• DATA EXTRACT

== Segment start ==

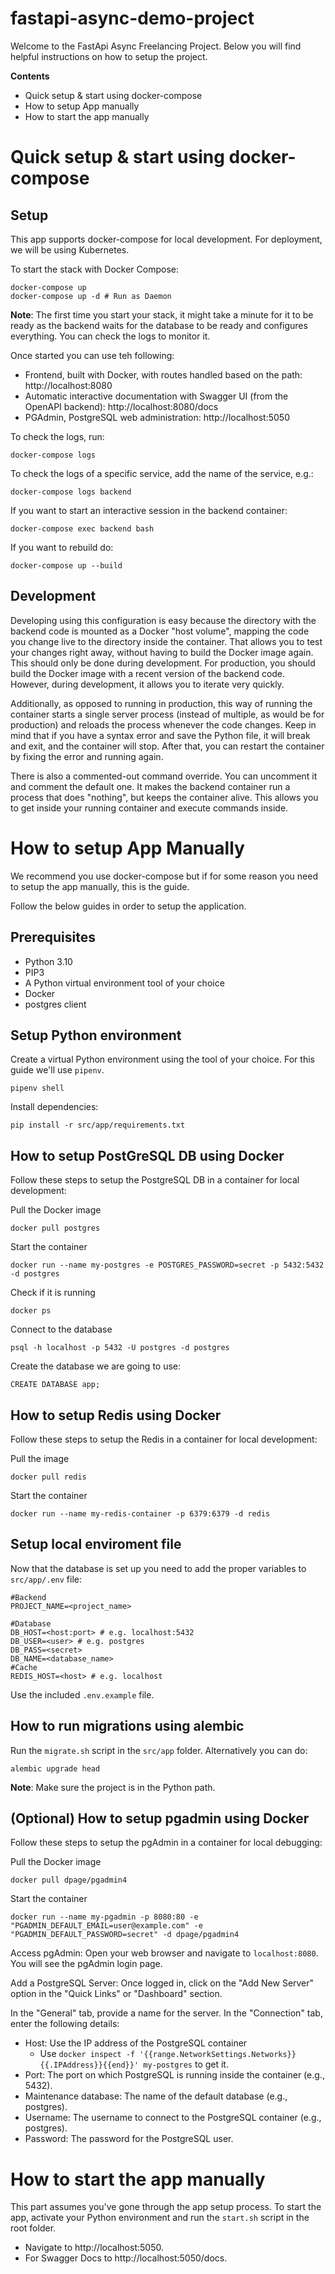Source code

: # fastapi-async-demo-project

Welcome to the FastApi Async Freelancing Project. Below you will find helpful instructions on how to setup the project.

**Contents**
- Quick setup & start using docker-compose
- How to setup App manually
- How to start the app manually

# Quick setup & start using docker-compose

## Setup

This app supports docker-compose for local development. For deployment, we will be using Kubernetes.

To start the stack with Docker Compose:

```
docker-compose up
docker-compose up -d # Run as Daemon
```

**Note**: The first time you start your stack, it might take a minute for it to be ready as the backend waits for the database to be ready and configures everything. You can check the logs to monitor it.

Once started you can use teh following:

- Frontend, built with Docker, with routes handled based on the path: http://localhost:8080
- Automatic interactive documentation with Swagger UI (from the OpenAPI backend): http://localhost:8080/docs
- PGAdmin, PostgreSQL web administration: http://localhost:5050


To check the logs, run:

```
docker-compose logs
```

To check the logs of a specific service, add the name of the service, e.g.:

```
docker-compose logs backend
```

If you want to start an interactive session in the backend container:

```
docker-compose exec backend bash
```

If you want to rebuild do:

```
docker-compose up --build
```

## Development

Developing using this configuration is easy because the directory with the backend code is mounted as a Docker "host volume", mapping the code you change live to the directory inside the container. That allows you to test your changes right away, without having to build the Docker image again. This should only be done during development. For production, you should build the Docker image with a recent version of the backend code. However, during development, it allows you to iterate very quickly.

Additionally, as opposed to running in production, this way of running the container starts a single server process (instead of multiple, as would be for production) and reloads the process whenever the code changes. Keep in mind that if you have a syntax error and save the Python file, it will break and exit, and the container will stop. After that, you can restart the container by fixing the error and running again.

There is also a commented-out command override. You can uncomment it and comment the default one. It makes the backend container run a process that does "nothing", but keeps the container alive. This allows you to get inside your running container and execute commands inside.

# How to setup App Manually

We recommend you use docker-compose but if for some reason you need to setup the app manually, this is the guide.

Follow the below guides in order to setup the application.

## Prerequisites

- Python 3.10
- PIP3
- A Python virtual environment tool of your choice
- Docker
- postgres client

## Setup Python environment

Create a virtual Python environment using the tool of your choice. For this guide we'll use `pipenv`.
```
pipenv shell
```

Install dependencies:
```
pip install -r src/app/requirements.txt
```

## How to setup PostGreSQL DB using Docker

Follow these steps to setup the PostgreSQL DB in a container for local development:

Pull the Docker image
```
docker pull postgres
```

Start the container
```
docker run --name my-postgres -e POSTGRES_PASSWORD=secret -p 5432:5432 -d postgres
```

Check if it is running
```
docker ps
```

Connect to the database
```
psql -h localhost -p 5432 -U postgres -d postgres
```

Create the database we are going to use:
```
CREATE DATABASE app;
```

## How to setup Redis using Docker

Follow these steps to setup the Redis in a container for local development:

Pull the image
```
docker pull redis
```

Start the container
```
docker run --name my-redis-container -p 6379:6379 -d redis
```

## Setup local enviroment file

Now that the database is set up you need to add the proper variables to `src/app/.env` file:

```
#Backend
PROJECT_NAME=<project_name>

#Database
DB_HOST=<host:port> # e.g. localhost:5432
DB_USER=<user> # e.g. postgres
DB_PASS=<secret>
DB_NAME=<database_name>
#Cache
REDIS_HOST=<host> # e.g. localhost
```

Use the included `.env.example` file.

## How to run migrations using alembic

Run the `migrate.sh` script in the `src/app` folder. Alternatively you can do:
```
alembic upgrade head
```

**Note**: Make sure the project is in the Python path.

## (Optional) How to setup pgadmin using Docker

Follow these steps to setup the pgAdmin in a container for local debugging:

Pull the Docker image
```
docker pull dpage/pgadmin4
```

Start the container
```
docker run --name my-pgadmin -p 8080:80 -e "PGADMIN_DEFAULT_EMAIL=user@example.com" -e "PGADMIN_DEFAULT_PASSWORD=secret" -d dpage/pgadmin4
```

Access pgAdmin: Open your web browser and navigate to `localhost:8080`. You will see the pgAdmin login page.

Add a PostgreSQL Server: Once logged in, click on the "Add New Server" option in the "Quick Links" or "Dashboard" section.

In the "General" tab, provide a name for the server.
In the "Connection" tab, enter the following details:
- Host: Use the IP address of the PostgreSQL container
    - Use `docker inspect -f '{{range.NetworkSettings.Networks}}{{.IPAddress}}{{end}}' my-postgres` to get it.
- Port: The port on which PostgreSQL is running inside the container (e.g., 5432).
- Maintenance database: The name of the default database (e.g., postgres).
- Username: The username to connect to the PostgreSQL container (e.g., postgres).
- Password: The password for the PostgreSQL user.


# How to start the app manually

This part assumes you've gone through the app setup process. To start the app, activate your Python environment and run the `start.sh` script in the root folder.

- Navigate to http://localhost:5050.
- For Swagger Docs to http://localhost:5050/docs.
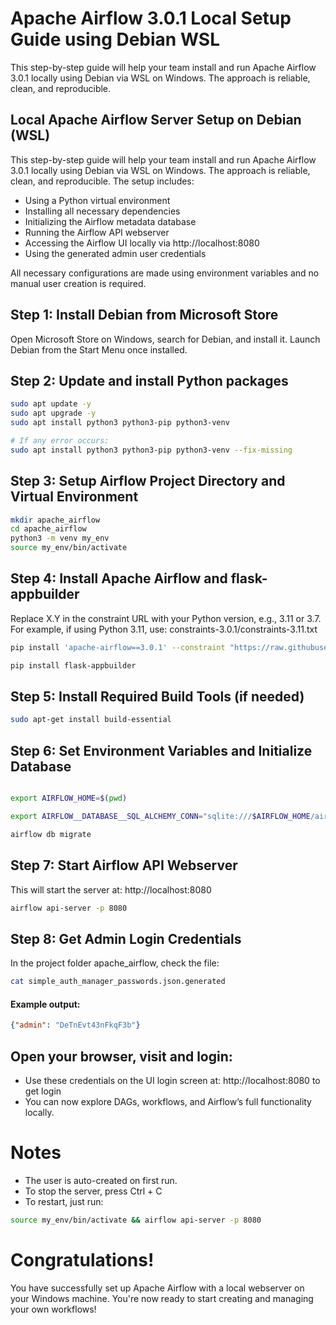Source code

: # Apache Airflow 3.0.1 Local Setup Guide using Debian WSL
This step-by-step guide will help your team install and run Apache Airflow 3.0.1 locally using Debian via WSL on Windows. The approach is reliable, clean, and reproducible.

## Local Apache Airflow Server Setup on Debian (WSL)
This step-by-step guide will help your team install and run Apache Airflow 3.0.1 locally using Debian via WSL on Windows. The approach is reliable, clean, and reproducible. The setup includes:

- Using a Python virtual environment
- Installing all necessary dependencies
- Initializing the Airflow metadata database
- Running the Airflow API webserver
- Accessing the Airflow UI locally via http://localhost:8080
- Using the generated admin user credentials

All necessary configurations are made using environment variables and no manual user creation is required.

## Step 1: Install Debian from Microsoft Store
Open Microsoft Store on Windows, search for Debian, and install it.
Launch Debian from the Start Menu once installed.

## Step 2: Update and install Python packages
```bash
sudo apt update -y
sudo apt upgrade -y
sudo apt install python3 python3-pip python3-venv

# If any error occurs:
sudo apt install python3 python3-pip python3-venv --fix-missing
```

## Step 3: Setup Airflow Project Directory and Virtual Environment
```bash
mkdir apache_airflow
cd apache_airflow
python3 -m venv my_env
source my_env/bin/activate
```

## Step 4: Install Apache Airflow and flask-appbuilder
Replace X.Y in the constraint URL with your Python version, e.g., 3.11 or 3.7.
For example, if using Python 3.11, use: constraints-3.0.1/constraints-3.11.txt
```bash
pip install 'apache-airflow==3.0.1' --constraint "https://raw.githubusercontent.com/apache/airflow/constraints-3.0.1/constraints-X.Y.txt"

pip install flask-appbuilder
```

## Step 5: Install Required Build Tools (if needed)
```bash
sudo apt-get install build-essential
```

## Step 6: Set Environment Variables and Initialize Database
```bash

export AIRFLOW_HOME=$(pwd)

export AIRFLOW__DATABASE__SQL_ALCHEMY_CONN="sqlite:///$AIRFLOW_HOME/airflow.db"

airflow db migrate
```


## Step 7: Start Airflow API Webserver
This will start the server at: http://localhost:8080
```bash
airflow api-server -p 8080
```


## Step 8: Get Admin Login Credentials
In the project folder apache_airflow, check the file:

```bash
cat simple_auth_manager_passwords.json.generated
```

#### Example output:

```json
{"admin": "DeTnEvt43nFkqF3b"}
```

## Open your browser, visit and login:
- Use these credentials on the UI login screen at: http://localhost:8080 to get login
- You can now explore DAGs, workflows, and Airflow’s full functionality locally.

# Notes
- The user is auto-created on first run.
- To stop the server, press Ctrl + C
- To restart, just run:
```bash
source my_env/bin/activate && airflow api-server -p 8080
```

# Congratulations!
You have successfully set up Apache Airflow with a local webserver on your Windows machine. You're now ready to start creating and managing your own workflows!
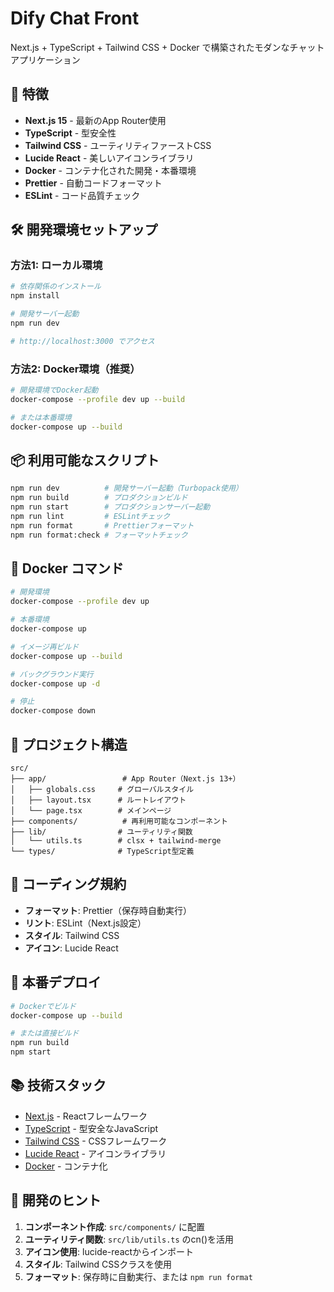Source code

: # Dify Chat Front

Next.js + TypeScript + Tailwind CSS + Docker で構築されたモダンなチャットアプリケーション

## 🚀 特徴

- **Next.js 15** - 最新のApp Router使用
- **TypeScript** - 型安全性
- **Tailwind CSS** - ユーティリティファーストCSS
- **Lucide React** - 美しいアイコンライブラリ
- **Docker** - コンテナ化された開発・本番環境
- **Prettier** - 自動コードフォーマット
- **ESLint** - コード品質チェック

## 🛠️ 開発環境セットアップ

### 方法1: ローカル環境

```bash
# 依存関係のインストール
npm install

# 開発サーバー起動
npm run dev

# http://localhost:3000 でアクセス
```

### 方法2: Docker環境（推奨）

```bash
# 開発環境でDocker起動
docker-compose --profile dev up --build

# または本番環境
docker-compose up --build
```

## 📦 利用可能なスクリプト

```bash
npm run dev          # 開発サーバー起動（Turbopack使用）
npm run build        # プロダクションビルド
npm run start        # プロダクションサーバー起動
npm run lint         # ESLintチェック
npm run format       # Prettierフォーマット
npm run format:check # フォーマットチェック
```

## 🐳 Docker コマンド

```bash
# 開発環境
docker-compose --profile dev up

# 本番環境
docker-compose up

# イメージ再ビルド
docker-compose up --build

# バックグラウンド実行
docker-compose up -d

# 停止
docker-compose down
```

## 📁 プロジェクト構造

```
src/
├── app/                 # App Router（Next.js 13+）
│   ├── globals.css     # グローバルスタイル
│   ├── layout.tsx      # ルートレイアウト
│   └── page.tsx        # メインページ
├── components/          # 再利用可能なコンポーネント
├── lib/                # ユーティリティ関数
│   └── utils.ts        # clsx + tailwind-merge
└── types/              # TypeScript型定義
```

## 🎨 コーディング規約

- **フォーマット**: Prettier（保存時自動実行）
- **リント**: ESLint（Next.js設定）
- **スタイル**: Tailwind CSS
- **アイコン**: Lucide React

## 🚀 本番デプロイ

```bash
# Dockerでビルド
docker-compose up --build

# または直接ビルド
npm run build
npm start
```

## 📚 技術スタック

- [Next.js](https://nextjs.org/) - Reactフレームワーク
- [TypeScript](https://www.typescriptlang.org/) - 型安全なJavaScript
- [Tailwind CSS](https://tailwindcss.com/) - CSSフレームワーク
- [Lucide React](https://lucide.dev/) - アイコンライブラリ
- [Docker](https://www.docker.com/) - コンテナ化

## 📝 開発のヒント

1. **コンポーネント作成**: `src/components/` に配置
2. **ユーティリティ関数**: `src/lib/utils.ts` のcn()を活用
3. **アイコン使用**: lucide-reactからインポート
4. **スタイル**: Tailwind CSSクラスを使用
5. **フォーマット**: 保存時に自動実行、または `npm run format`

== Segment end ==

The reply should consist of a single number: how many lines in the listing contain the word "folder".

3